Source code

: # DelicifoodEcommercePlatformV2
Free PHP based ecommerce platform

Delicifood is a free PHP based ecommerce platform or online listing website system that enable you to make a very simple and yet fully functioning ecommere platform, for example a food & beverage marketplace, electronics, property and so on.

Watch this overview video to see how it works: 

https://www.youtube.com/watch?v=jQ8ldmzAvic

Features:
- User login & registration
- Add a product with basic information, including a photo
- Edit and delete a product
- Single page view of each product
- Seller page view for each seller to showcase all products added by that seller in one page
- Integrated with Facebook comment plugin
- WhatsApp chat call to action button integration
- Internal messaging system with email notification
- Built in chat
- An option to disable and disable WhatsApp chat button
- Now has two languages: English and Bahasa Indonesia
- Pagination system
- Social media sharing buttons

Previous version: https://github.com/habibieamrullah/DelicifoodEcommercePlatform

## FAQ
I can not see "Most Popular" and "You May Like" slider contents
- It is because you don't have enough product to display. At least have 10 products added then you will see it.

#### Problem to solve:
Say how many lines of the data hold the string "each", with no other words in your reply.

#### Response to the task:
2